Reviewed January 1, 2024

Citation: Aasen, David, Zhenghan Wang, and Matthew B. Hastings. "Adiabatic paths of Hamiltonians, symmetries of topological order, and automorphism codes." Physical Review B 106.8 (2022): 085122.

Web: https://arxiv.org/abs/2203.11137

Tags: Error-correcting-codes, Toric-code, Defects/boundaries, Floquet-theory

This paper seeks to give a general framework in which to understand the Hastings-Haah Floquet code. The framework is as follows. In the Hastings-Haah code, the changing of stabilizer measurements corresponds to a changing of Hamiltonian. In this way, the Hastings-Haah code is tracing a path through the space of gapped Hamiltonians realizing the doubled toric code phase. The fact that this can be used to perform non-trivial computations comes from the fact that this path is homotopically non-trivial in this moduli space.
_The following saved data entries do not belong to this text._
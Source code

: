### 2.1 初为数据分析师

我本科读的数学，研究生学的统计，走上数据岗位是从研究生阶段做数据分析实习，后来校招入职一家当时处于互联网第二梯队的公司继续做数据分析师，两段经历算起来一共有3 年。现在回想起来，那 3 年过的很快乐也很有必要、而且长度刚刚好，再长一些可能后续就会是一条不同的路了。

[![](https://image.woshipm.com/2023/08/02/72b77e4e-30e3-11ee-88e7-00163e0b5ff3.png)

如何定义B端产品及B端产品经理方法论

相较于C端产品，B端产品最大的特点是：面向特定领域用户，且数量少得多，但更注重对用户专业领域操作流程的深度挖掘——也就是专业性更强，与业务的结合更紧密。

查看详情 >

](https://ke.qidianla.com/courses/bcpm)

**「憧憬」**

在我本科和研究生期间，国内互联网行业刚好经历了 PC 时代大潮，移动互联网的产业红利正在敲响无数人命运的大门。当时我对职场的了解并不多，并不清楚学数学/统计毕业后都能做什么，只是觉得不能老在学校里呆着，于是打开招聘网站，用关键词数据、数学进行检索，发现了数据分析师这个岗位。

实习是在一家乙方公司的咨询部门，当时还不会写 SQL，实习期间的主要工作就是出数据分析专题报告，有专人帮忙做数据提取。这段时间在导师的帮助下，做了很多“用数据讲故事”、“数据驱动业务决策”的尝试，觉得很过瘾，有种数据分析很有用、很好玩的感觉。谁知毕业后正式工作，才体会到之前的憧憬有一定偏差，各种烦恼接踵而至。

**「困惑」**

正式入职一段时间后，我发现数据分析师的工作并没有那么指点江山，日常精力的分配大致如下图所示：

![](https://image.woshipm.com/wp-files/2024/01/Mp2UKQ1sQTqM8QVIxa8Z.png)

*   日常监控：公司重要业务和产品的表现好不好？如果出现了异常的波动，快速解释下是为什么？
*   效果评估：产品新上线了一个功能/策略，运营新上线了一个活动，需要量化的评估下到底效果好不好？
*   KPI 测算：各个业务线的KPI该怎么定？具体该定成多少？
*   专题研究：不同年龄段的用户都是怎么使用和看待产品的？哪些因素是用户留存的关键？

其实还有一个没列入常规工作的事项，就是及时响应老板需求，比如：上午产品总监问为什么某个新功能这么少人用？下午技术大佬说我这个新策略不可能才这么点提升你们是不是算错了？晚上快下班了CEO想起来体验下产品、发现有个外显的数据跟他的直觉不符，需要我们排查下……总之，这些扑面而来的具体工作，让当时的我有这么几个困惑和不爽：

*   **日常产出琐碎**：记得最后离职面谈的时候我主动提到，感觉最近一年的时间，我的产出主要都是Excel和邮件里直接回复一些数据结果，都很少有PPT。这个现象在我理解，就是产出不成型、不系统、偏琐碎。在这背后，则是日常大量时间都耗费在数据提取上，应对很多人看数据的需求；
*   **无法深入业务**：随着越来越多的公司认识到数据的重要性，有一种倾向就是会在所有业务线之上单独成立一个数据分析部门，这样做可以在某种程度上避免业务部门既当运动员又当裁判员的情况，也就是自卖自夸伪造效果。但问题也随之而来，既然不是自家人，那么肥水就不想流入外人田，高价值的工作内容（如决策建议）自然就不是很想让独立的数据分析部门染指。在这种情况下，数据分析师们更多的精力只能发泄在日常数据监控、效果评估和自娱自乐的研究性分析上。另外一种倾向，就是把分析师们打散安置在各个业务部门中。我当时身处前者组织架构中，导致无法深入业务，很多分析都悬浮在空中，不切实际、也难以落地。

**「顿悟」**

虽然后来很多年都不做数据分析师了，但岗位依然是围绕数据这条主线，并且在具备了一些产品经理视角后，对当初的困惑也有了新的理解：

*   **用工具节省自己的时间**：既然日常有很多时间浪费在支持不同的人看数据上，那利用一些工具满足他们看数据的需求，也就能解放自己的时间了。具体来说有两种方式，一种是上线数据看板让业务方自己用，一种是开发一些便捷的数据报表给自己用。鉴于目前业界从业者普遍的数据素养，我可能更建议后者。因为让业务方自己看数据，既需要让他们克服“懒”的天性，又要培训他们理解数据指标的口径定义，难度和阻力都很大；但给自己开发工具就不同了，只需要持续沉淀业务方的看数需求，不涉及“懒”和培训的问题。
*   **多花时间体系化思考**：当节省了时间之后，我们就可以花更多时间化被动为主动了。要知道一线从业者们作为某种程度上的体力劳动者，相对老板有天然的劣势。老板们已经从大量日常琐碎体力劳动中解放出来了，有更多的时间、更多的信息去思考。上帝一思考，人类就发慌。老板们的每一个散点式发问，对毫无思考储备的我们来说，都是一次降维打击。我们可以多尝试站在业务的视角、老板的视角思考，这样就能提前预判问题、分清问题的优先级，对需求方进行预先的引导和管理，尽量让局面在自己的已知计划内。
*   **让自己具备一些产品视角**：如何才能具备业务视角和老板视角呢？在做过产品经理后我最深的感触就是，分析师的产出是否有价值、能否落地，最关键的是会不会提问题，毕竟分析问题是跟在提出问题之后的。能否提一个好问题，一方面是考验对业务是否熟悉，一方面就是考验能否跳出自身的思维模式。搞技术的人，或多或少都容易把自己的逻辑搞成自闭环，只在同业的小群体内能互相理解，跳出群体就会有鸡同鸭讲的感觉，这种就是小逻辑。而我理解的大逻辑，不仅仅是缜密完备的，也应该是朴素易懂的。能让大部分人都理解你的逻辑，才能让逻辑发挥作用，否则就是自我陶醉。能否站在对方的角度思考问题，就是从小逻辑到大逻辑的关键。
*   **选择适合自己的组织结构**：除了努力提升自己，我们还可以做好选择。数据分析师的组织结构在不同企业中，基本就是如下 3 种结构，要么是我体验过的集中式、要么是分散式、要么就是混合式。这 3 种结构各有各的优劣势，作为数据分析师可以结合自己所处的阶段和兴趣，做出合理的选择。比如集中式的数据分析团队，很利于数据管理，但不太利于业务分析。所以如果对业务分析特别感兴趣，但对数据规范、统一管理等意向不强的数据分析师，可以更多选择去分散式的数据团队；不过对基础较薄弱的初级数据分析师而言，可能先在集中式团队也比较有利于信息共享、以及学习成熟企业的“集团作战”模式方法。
To make this rigorous, it is important to establish that the Hastings-Haah code is not just a sequence of stabilizers. The stabilizers in the sequence can be continuously connected to each other, so that the discrete sequence becomes a continuos path in the moduli space. In general, they argue that paths in the moduli space of gapped Hamiltonians should correspond to automorphisms of MTCs. The specific path taken by the Hastings-Haah code corresponds to charge-flux symmetry.

In this paper, the authors also consider a code they call the "e/m automorphism code". This code forms an error correcting code at every time step, and hence is not only proceed by Floquet cycles (like the Hastings-Haah code). The e/m automorphism is implemented in a series of three steps, where the Hamiltonian is switched around and a Krammers-Wannier duality circuit is run.

This paper contains a lot of good discussion of invertible domain walls, symmetries, and gapped Hamiltonian schemas.